The proposed Consent Agreement has
been placed on the public record for
thirty days to solicit comments from
interested persons. Comments received
during this period will become part of
the public record. After thirty days, the
Commission again will review the
proposed Consent Agreement and
comments received, and decide whether
it should withdraw the Consent
Agreement, modify the Consent
Agreement, or make it final.
On June 3, 2012, UHS agreed to
acquire Ascend in a transaction valued
at approximately $517 million.

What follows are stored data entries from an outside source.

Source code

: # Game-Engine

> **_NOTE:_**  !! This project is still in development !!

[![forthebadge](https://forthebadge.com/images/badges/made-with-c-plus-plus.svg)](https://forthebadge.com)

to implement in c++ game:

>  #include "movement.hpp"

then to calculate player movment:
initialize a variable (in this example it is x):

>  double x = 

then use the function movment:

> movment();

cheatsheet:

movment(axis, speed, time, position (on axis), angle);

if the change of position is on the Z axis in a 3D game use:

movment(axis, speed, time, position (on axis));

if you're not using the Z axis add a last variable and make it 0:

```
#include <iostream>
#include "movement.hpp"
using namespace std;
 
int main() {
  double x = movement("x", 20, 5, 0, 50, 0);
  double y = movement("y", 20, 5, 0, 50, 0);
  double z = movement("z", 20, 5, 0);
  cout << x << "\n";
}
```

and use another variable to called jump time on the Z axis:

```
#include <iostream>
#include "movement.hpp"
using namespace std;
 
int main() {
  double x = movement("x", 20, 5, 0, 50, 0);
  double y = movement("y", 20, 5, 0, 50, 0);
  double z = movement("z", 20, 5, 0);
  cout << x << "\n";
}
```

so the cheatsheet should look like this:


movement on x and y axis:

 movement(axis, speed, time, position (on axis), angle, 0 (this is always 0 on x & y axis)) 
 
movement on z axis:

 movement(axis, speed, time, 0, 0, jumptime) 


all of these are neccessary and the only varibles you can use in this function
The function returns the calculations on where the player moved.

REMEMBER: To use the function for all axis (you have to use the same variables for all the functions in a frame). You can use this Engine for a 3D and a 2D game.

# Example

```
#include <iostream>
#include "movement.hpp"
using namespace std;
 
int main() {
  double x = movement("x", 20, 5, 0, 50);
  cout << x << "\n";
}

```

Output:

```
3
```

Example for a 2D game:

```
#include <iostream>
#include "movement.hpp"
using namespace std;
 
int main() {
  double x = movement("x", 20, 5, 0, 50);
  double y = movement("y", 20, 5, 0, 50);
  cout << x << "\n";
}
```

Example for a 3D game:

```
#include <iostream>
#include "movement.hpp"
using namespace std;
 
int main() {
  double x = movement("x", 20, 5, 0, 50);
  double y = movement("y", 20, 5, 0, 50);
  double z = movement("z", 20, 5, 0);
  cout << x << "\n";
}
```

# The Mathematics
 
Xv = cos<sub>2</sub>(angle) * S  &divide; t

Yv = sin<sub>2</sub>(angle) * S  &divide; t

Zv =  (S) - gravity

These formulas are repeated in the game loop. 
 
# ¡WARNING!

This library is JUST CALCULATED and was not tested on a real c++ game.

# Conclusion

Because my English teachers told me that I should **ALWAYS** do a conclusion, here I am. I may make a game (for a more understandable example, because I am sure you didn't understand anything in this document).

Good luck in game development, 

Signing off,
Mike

The
Commission’s complaint alleges that the
proposed acquisition, if consummated,
would violate Section 7 of the Clayton
Act, as amended, 15 U.S.C. 18, and
Section 5 of the Federal Trade
Commission Act, as amended, 15 U.S.C.
45, by removing an actual, direct, and
substantial competitor from one local
market for acute inpatient psychiatric
services. The proposed Consent
Agreement would remedy the alleged
violations by requiring a complete
divestiture in the affected market. The
divestiture will replace the competition
that otherwise would be lost in the El
Paso/Santa Teresa market as a result of
the proposed acquisition.
II. The Parties
UHS, headquartered in King of
Prussia, Pennsylvania, owns or operates
25 general acute care hospitals and 198
behavioral health facilities located in 36
states, Washington, DC, Puerto Rico,
and the U.S. Virgin Islands. It is one of
the largest hospital management
companies in the United States, with
2011 revenues totaling approximately
$7.5 billion. In 2011, UHS’s 198
behavioral health facilities generated
approximately $3.4 billion in revenue
(25% of total revenues) from nearly
19,000 licensed beds and over 5 million
patient days. The top revenue sources
for its behavioral health centers are
commercial payors (38% of 2011 net
revenue), Medicaid (24%), and
Medicare (17%). In November 2010,
UHS completed its acquisition of
Psychiatric Solutions, Inc., which had
operated the nation’s largest network of
freestanding inpatient behavioral health
facilities, subject to an FTC consent
order that required UHS to divest
facilities in Nevada, Delaware, and
Puerto Rico.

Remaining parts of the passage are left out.